Virtual machines using the qcow format do compress data. During backup, the image contents are exposed as NDB device which is a RAW device. The backup data will be at least as big as the used data within the virtual machine.

You can use the --compress option or other tools to compress the backup images in order to save storage space or consider using a deduplication capable target file system.

Is the backup application consistent?

During backup virtnbdbackup attempts to freeze the file systems within the domain using the qemu guest agent filesystem freeze and thaw functions. In case no qemu agent is installed or filesystem freeze fails, a warning is issued during backup:

WARNING [..] Guest agent is not responding: QEMU guest agent is not connected

In case you receive this warning, check if the qemu agent is installed and running with in the domain.

Note:

It is highly recommended to have an qemu agent running within the virtual domain to have a consistent file system during backup!

Backup fails with "Cannot store dirty bitmaps in qcow2 v2 files"

If the backup fails with error:

ERROR [..] internal error: unable to execute QEMU command dirty bitmaps in qcow2 v2 files

consider migrating your qcow files to version 3 format. QEMU qcow image version 2 does not support storing advanced bitmap information, as such only backup mode copy is supported.

Backup fails with "Timed out during operation: cannot acquire state change lock"

If backups fail with error:

ERROR [..] Timed out during operation: cannot acquire state change lock (held by monitor=remoteDispatchDomainBackupBegin)

there is still some block jobs operation active on the running domain, for example a live migration or another backup job. It may also happen that virtnbdbackup crashes abnormally or is forcibly killed during backup operation, unable to stop its own backup job.

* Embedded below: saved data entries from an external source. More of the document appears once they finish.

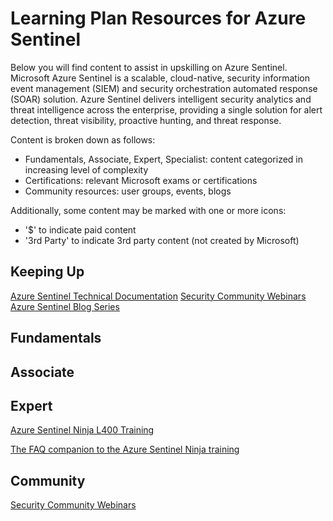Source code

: # Learning Plan Resources for Azure Sentinel

Below you will find content to assist in upskilling on Azure Sentinel. Microsoft Azure Sentinel is a scalable, cloud-native, security information event management (SIEM) and security orchestration automated response (SOAR) solution. Azure Sentinel delivers intelligent security analytics and threat intelligence across the enterprise, providing a single solution for alert detection, threat visibility, proactive hunting, and threat response.

Content is broken down as follows:

* Fundamentals, Associate, Expert, Specialist: content categorized in increasing level of complexity
* Certifications: relevant Microsoft exams or certifications
* Community resources: user groups, events, blogs

Additionally, some content may be marked with one or more icons:

* '$' to indicate paid content
* '3rd Party' to indicate 3rd party content (not created by Microsoft)

## Keeping Up
[Azure Sentinel Technical Documentation](https://docs.microsoft.com/en-us/azure/sentinel/)
[Security Community Webinars](https://techcommunity.microsoft.com/t5/microsoft-security-and/security-community-webinars/ba-p/927888)
[Azure Sentinel Blog Series](https://techcommunity.microsoft.com/t5/azure-sentinel/bg-p/AzureSentinelBlog)

## Fundamentals


## Associate

## Expert
[Azure Sentinel Ninja L400 Training](https://techcommunity.microsoft.com/t5/azure-sentinel/become-an-azure-sentinel-ninja-the-complete-level-400-training/ba-p/1246310)

[The FAQ companion to the Azure Sentinel Ninja training](https://techcommunity.microsoft.com/t5/azure-sentinel/the-faq-companion-to-the-azure-sentinel-ninja-training/ba-p/2022485)

## Community
[Security Community Webinars](https://techcommunity.microsoft.com/t5/microsoft-security-and/security-community-webinars/ba-p/927888)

You can use option -k to forcibly kill any running active block jobs for the domain, but use with care. It is better to check which operation is active with the virsh domjobinfo command first.

virtnbdbackup  -d vm2 -l copy -k  -o -
[..]
  INFO virtnbdbackup - main: Stopping domain jobs

Backup fails with "Failed to bind socket to /var/tmp/virtnbdbackup.XX: Permission denied"

The issue is most likely an active apparmor profile that prevents the qemu daemon from creating its socket file for the nbd server. Try to disable apparmor using the aa-teardown command for the current session you are executing a backup or restore. You can also add the following lines:

/var/tmp/virtnbdbackup.* rw,
/var/tmp/backup.* rw,

to the configuration files (might not exist by default):

/etc/apparmor.d/usr.lib.libvirt.virt-aa-helper
/etc/apparmor.d/local/abstractions/libvirt-qemu
/etc/apparmor.d/local/usr.sbin.libvirtd

See also: #7

High memory usage during backup

libnbd python implementation has had various memory leaks in older versions which cause such problems.

For centos 8 based distributions these fixes have been backported to libnbd 1.4.0.

The fix itself was released with libnbd 1.5.2, so be sure to use at least this version if using virtnbdbackup on any other distribution.

See also: #8

Docker images

See: https://github.com/adrianparilli/virtnbdbackup-docker

Test your backups!

The utility is provided "as is", i take no responsibility or warranty if you face any issues recovering your data! The only way to ensure your backups are valid and your backup plan works correctly is to repately test the validity of your backups by restoring them! If you find any issues, please do not hesitate to report them.